Com lágrimas nos olhos, numa mistura de tristeza e revolta, revelou que veio para Montes Claros no início do ano passado à procura de emprego e de uma vida melhor.
– Mas, quando cheguei aqui, não era tudo verdade o que falavam da cidade. Diziam que Montes Claros tinha oportunidade de emprego para todos. No momento estou morando na rua, as pessoas me olham com preconceito e medo, achando que sou um marginal, embora eu seja um ser humano como todos os demais, filho de Deus. Vim de Belo Horizonte para Montes Claros a pé, pois eu não tinha dinheiro para pagar a passagem de ônibus. Gastei dois meses e dois dias, enfrentei chuva e sol, mas consegui chegar à cidade. Poderia estar morando em uma casa, mas o que encontrei foram as ruas e esse lote vago, onde tenho o meu cantinho - diz com tristeza e lágrimas nos olhos.
NATAL
Indagado com foi o Natal e Ano Novo, Davi Ferreira conta que passou as duas datas dormindo em cima de um papelão. Davi diz que em ambas as festas dormiu sem ingerir qualquer tipo de alimento, o que em sua opinião não é nenhuma novidade, pois já ficou até uma semana bebendo apenas água e comendo, raramente, um pedaço de pão.
– A maior tristeza que uma pessoa pode ter é quando ela chega a morar na rua. Essa é uma experiência que não desejo para ninguém. Certo dia, por exemplo, eu pedi um prato de comida para uma mulher e ela escarrou no prato e depois me deu. Apesar da humilhação, tive que aceitar. A fome era maior do que o constrangimento e o desprezo.

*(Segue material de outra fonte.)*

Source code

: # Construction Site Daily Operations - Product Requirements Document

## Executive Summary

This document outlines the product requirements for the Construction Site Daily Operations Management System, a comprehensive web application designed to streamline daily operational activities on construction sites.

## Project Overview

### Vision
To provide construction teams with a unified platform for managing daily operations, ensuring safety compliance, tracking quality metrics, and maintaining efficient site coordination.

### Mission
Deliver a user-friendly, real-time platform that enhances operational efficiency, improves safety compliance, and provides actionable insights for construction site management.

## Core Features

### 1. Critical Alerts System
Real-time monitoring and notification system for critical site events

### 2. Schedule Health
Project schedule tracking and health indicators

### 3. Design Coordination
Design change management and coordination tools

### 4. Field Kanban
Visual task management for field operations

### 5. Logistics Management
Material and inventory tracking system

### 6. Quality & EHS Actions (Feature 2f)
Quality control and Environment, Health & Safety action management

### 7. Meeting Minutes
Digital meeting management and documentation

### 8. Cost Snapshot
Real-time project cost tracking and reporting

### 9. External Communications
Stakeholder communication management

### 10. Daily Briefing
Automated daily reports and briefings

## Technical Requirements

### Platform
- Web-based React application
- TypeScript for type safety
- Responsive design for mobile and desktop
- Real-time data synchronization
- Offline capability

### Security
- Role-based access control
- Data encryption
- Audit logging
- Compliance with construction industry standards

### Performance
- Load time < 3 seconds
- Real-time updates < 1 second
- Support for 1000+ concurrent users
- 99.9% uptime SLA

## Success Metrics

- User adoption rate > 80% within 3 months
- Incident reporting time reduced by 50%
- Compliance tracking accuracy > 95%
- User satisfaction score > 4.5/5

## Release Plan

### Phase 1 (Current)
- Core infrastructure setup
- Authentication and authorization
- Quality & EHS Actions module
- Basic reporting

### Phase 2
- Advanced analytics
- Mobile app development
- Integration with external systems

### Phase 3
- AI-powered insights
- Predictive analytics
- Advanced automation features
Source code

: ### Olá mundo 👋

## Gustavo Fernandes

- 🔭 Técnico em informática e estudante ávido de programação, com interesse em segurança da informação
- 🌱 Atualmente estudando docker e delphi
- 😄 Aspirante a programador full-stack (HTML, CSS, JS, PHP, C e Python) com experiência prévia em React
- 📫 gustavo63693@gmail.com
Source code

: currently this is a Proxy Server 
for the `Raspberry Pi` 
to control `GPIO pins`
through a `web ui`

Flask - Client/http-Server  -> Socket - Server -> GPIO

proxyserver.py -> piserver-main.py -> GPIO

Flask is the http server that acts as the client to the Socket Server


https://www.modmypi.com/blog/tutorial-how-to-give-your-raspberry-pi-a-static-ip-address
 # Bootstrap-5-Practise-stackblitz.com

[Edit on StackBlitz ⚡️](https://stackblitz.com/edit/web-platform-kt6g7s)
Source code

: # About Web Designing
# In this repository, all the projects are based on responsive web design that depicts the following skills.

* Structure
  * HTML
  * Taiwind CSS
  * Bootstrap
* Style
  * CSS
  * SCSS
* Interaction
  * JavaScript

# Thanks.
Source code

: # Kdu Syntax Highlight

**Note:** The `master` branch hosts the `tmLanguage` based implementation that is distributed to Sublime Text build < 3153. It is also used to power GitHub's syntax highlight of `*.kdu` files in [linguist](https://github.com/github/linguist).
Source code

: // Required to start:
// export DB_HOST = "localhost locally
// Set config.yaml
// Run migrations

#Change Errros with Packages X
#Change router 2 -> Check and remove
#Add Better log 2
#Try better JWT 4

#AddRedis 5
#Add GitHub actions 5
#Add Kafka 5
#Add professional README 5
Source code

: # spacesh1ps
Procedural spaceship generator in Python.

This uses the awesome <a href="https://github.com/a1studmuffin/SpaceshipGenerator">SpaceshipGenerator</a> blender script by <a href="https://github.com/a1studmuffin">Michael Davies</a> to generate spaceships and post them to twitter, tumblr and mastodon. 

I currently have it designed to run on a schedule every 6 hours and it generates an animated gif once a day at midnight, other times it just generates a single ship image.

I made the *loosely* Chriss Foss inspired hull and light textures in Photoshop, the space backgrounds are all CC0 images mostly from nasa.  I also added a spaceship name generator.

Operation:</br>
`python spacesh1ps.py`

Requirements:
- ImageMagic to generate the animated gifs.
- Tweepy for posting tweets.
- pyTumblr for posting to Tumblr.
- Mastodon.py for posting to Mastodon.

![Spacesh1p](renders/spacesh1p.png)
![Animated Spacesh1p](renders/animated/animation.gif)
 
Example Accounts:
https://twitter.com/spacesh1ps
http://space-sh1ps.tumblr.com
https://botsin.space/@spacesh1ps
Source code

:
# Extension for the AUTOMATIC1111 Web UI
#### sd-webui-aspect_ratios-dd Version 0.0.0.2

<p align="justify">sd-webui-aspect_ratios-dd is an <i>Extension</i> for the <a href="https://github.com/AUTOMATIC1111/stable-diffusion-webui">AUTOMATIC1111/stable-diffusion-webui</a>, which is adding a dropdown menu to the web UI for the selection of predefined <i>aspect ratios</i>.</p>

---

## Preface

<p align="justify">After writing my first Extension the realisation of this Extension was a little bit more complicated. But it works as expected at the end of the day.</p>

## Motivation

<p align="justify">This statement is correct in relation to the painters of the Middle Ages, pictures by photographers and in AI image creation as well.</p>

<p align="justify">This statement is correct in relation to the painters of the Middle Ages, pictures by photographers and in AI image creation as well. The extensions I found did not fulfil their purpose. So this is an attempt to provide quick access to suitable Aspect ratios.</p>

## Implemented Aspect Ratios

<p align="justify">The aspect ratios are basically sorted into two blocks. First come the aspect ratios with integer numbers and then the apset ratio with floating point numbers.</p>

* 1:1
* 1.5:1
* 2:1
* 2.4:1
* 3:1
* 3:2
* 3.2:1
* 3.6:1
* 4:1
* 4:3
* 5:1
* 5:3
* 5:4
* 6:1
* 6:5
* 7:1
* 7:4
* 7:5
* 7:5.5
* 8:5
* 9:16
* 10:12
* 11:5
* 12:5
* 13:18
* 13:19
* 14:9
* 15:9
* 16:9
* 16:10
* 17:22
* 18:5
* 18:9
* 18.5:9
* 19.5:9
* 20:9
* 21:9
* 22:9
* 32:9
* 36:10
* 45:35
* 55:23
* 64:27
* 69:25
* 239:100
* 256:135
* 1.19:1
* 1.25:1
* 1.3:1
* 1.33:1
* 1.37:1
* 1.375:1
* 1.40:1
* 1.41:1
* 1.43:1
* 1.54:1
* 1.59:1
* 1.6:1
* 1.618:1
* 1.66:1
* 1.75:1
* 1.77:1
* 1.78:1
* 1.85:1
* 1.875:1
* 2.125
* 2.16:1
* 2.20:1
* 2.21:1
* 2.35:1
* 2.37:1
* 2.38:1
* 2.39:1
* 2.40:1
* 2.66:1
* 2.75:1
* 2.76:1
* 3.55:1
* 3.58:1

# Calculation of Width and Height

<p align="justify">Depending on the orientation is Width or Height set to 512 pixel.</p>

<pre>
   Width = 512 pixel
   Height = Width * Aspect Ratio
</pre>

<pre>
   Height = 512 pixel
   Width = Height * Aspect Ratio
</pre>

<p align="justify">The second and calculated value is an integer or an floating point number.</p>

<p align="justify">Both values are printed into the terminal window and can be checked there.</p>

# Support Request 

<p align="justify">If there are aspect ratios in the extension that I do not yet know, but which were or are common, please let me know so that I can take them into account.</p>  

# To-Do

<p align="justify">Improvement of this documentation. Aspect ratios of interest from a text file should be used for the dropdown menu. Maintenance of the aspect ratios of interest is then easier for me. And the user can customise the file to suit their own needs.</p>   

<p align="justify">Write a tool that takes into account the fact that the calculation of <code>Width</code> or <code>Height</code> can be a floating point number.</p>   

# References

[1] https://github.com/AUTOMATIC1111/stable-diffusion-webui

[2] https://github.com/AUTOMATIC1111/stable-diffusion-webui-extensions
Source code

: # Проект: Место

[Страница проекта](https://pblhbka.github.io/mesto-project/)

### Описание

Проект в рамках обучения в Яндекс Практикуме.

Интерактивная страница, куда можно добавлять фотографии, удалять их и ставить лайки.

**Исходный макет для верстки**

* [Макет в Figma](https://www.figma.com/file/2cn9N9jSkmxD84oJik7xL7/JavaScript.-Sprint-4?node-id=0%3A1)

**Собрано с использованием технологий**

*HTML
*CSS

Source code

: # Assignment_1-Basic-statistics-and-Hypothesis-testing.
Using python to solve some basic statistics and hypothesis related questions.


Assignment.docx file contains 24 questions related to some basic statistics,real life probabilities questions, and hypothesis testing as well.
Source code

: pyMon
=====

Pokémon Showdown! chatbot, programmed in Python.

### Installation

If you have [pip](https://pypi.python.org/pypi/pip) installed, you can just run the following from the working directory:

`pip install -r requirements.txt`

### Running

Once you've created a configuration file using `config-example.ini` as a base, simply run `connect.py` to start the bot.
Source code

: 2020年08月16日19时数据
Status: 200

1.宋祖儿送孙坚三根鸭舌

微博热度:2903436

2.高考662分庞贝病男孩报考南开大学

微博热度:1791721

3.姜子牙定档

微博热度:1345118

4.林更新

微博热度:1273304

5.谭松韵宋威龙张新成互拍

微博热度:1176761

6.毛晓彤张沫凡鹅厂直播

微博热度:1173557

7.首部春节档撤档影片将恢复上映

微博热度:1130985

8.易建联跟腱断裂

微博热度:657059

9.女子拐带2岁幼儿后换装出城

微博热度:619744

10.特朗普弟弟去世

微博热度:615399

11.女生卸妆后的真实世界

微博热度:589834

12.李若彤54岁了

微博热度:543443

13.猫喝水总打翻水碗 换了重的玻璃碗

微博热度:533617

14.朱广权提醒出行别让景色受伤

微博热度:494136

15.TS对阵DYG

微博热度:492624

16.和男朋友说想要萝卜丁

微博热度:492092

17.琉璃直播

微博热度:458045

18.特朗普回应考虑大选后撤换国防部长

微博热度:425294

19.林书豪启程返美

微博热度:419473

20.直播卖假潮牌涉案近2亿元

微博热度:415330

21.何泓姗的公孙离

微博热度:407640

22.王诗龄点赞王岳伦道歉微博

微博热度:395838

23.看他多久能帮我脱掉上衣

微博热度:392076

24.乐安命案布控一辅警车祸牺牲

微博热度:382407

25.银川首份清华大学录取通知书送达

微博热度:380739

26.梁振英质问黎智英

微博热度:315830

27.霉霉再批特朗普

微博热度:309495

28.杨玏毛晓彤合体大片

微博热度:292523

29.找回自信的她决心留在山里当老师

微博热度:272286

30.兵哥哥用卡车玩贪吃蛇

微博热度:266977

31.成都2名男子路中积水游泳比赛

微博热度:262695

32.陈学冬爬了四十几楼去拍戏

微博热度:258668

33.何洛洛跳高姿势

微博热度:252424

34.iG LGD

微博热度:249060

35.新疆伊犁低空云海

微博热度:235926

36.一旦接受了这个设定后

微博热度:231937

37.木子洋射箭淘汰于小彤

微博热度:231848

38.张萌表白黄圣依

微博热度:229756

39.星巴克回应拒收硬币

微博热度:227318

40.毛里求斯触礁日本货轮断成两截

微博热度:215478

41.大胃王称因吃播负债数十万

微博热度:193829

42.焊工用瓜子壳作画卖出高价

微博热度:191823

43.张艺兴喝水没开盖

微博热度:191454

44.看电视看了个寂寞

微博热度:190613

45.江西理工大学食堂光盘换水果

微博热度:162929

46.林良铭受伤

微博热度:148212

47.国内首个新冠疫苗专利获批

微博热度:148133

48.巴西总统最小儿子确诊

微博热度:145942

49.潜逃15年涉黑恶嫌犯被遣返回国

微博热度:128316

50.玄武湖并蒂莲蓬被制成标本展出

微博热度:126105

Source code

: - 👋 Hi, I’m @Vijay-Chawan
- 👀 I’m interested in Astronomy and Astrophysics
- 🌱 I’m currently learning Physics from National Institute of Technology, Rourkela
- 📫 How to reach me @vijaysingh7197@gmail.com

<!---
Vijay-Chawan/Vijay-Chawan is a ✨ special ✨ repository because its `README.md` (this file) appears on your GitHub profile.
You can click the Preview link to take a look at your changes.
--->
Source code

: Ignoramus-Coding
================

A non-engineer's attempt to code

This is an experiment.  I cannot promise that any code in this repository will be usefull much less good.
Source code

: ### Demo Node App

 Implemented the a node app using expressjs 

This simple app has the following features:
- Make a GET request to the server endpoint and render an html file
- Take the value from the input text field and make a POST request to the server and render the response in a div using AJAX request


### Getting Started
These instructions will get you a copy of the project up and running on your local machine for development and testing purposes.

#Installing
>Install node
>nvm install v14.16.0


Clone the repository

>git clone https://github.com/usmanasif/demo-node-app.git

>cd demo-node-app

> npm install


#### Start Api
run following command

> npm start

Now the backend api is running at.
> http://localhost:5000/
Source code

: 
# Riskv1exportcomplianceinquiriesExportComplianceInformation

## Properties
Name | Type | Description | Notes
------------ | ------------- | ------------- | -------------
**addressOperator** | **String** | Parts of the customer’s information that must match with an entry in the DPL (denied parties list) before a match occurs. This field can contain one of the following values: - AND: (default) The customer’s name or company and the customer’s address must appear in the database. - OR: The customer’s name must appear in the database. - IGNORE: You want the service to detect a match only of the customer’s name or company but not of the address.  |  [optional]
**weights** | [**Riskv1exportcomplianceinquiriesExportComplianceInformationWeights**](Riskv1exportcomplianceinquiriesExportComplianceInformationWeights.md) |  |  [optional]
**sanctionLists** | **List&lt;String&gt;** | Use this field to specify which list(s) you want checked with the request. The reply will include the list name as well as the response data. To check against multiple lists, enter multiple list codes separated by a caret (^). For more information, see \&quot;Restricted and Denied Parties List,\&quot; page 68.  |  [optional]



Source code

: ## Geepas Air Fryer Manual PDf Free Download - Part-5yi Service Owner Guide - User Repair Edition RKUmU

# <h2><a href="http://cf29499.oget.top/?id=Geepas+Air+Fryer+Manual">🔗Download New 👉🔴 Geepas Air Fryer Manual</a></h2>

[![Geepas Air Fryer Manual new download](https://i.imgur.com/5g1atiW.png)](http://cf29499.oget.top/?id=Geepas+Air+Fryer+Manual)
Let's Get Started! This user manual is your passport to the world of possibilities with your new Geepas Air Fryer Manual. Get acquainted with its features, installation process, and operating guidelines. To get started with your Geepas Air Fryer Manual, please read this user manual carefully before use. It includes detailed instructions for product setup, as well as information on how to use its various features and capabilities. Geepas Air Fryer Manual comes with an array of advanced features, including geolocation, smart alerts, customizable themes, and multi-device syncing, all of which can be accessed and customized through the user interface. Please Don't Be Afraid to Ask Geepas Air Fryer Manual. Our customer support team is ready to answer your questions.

Ele garante que se ganhasse uma passagem de volta para Belo Horizonte aceitaria de imediato, pois a saudade de seus pais é muito grande.
– Minha família não sabe que estou vivendo nesta situação aqui em Montes Claros. Para eles, eu estou bem, mas a minha realidade é completamente diferente.
Lembra que na capital trabalhou em empresa como eletricista, mas não ficou muito tempo, posto que a mesma abriu falência.
COMIDA NEM PRA CACHORRO
No momento da reportagem, Davi mostrou o que come praticamente todos os dias: aproximadamente 3 quilos de rejeito de carne, geralmente usado como comida para cachorro – e que nem para os cachorros é aconselhável.
- Isso é o meu alimento. Alguns açougueiros oferecem para mim e eu aceito com simplicidade. Isto não é vida. Alguém precisa me ajudar pelo amor de Deus - conclui.